Content starts
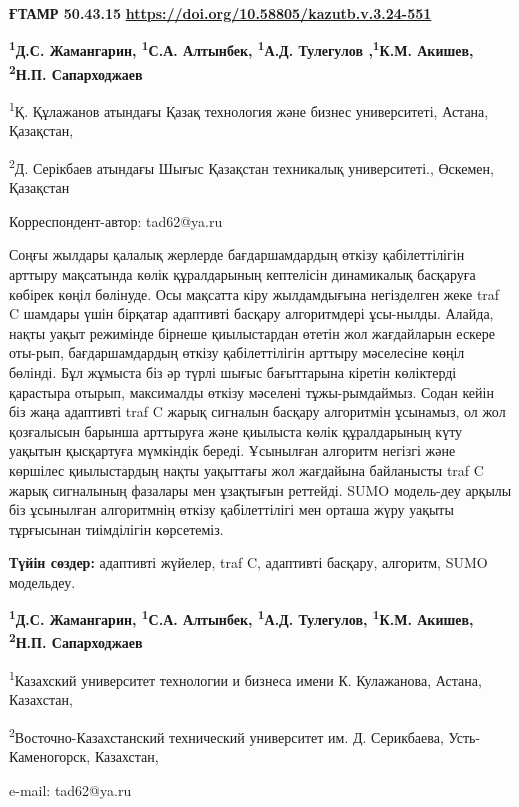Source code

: \newpage
{\bfseries ҒТАМР 50.43.15}
\hfill {\bfseries \href{https://doi.org/10.58805/kazutb.v.3.24-551}{https://doi.org/10.58805/kazutb.v.3.24-551}}


\begin{center}

{\bfseries \textsuperscript{1}Д.С. Жамангарин, \textsuperscript{1}С.А.
Алтынбек, \textsuperscript{1}А.Д. Тулегулов \envelope,\bfseries \textsuperscript{1}К.М. Акишев, \textsuperscript{2}Н.П.
Сапарходжаев}

\textsuperscript{1}Қ. Құлажанов атындағы Қазақ технология және бизнес
университеті, Астана, Қазақстан,

\textsuperscript{2}Д. Серікбаев атындағы Шығыс Қазақстан техникалық
университеті., Өскемен, Қазақстан
\end{center}
\envelope Корреспондент-автор: tad62@ya.ru\vspace{0.5cm}

Соңғы жылдары қалалық жерлерде бағдаршамдардың өткізу қабілеттілігін
арттыру мақсатында көлік құралдарының кептелісін динамикалық басқаруға
көбірек көңіл бөлінуде. Осы мақсатта кіру жылдамдығына негізделген жеке
traf C шамдары үшін бірқатар адаптивті басқару алгоритмдері ұсы-нылды.
Алайда, нақты уақыт режимінде бірнеше қиылыстардан өтетін жол
жағдайларын ескере оты-рып, бағдаршамдардың өткізу қабілеттілігін арттыру
мәселесіне көңіл бөлінді. Бұл жұмыста біз әр түрлі шығыс бағыттарына
кіретін көліктерді қарастыра отырып, максималды өткізу мәселені
тұжы-рымдаймыз. Содан кейін біз жаңа адаптивті traf C жарық сигналын
басқару алгоритмін ұсынамыз, ол жол қозғалысын барынша арттыруға және
қиылыста көлік құралдарының күту уақытын қысқартуға мүмкіндік береді.
Ұсынылған алгоритм негізгі және көршілес қиылыстардың нақты уақыттағы
жол жағдайына байланысты traf C жарық сигналының фазалары мен ұзақтығын
реттейді. SUMO модель-деу арқылы біз ұсынылған алгоритмнің өткізу
қабілеттілігі мен орташа жүру уақыты тұрғысынан тиімділігін көрсетеміз.

{\bfseries Түйін сөздер:} адаптивті жүйелер, traf C, адаптивті басқару,
алгоритм, SUMO модельдеу.



\begin{center}
{\bfseries \textsuperscript{1}Д.С. Жамангарин, \textsuperscript{1}С.А.
Алтынбек, \textsuperscript{1}А.Д. Тулегулов\envelope , \textsuperscript{1}К.М. Акишев, \textsuperscript{2}Н.П. Сапарходжаев}

\textsuperscript{1}Казахский университет технологии и бизнеса имени К.
Кулажанова, Астана, Казахстан,

\textsuperscript{2}Восточно-Казахстанский технический университет им. Д.
Серикбаева, Усть-Каменогорск, Казахстан,

e-mail: tad62@ya.ru
\end{center}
Content ends
Could you restate, word for word, the lines above from the one with "жағдайларын ескере оты-рып, бағдаршамдардың" to the one with "басқару алгоритмін ұсынамыз, ол", both included?

* [RESPONSE AREA]:
жағдайларын ескере оты-рып, бағдаршамдардың өткізу қабілеттілігін арттыру
мәселесіне көңіл бөлінді. Бұл жұмыста біз әр түрлі шығыс бағыттарына
кіретін көліктерді қарастыра отырып, максималды өткізу мәселені
тұжы-рымдаймыз. Содан кейін біз жаңа адаптивті traf C жарық сигналын
басқару алгоритмін ұсынамыз, ол жол қозғалысын барынша арттыруға және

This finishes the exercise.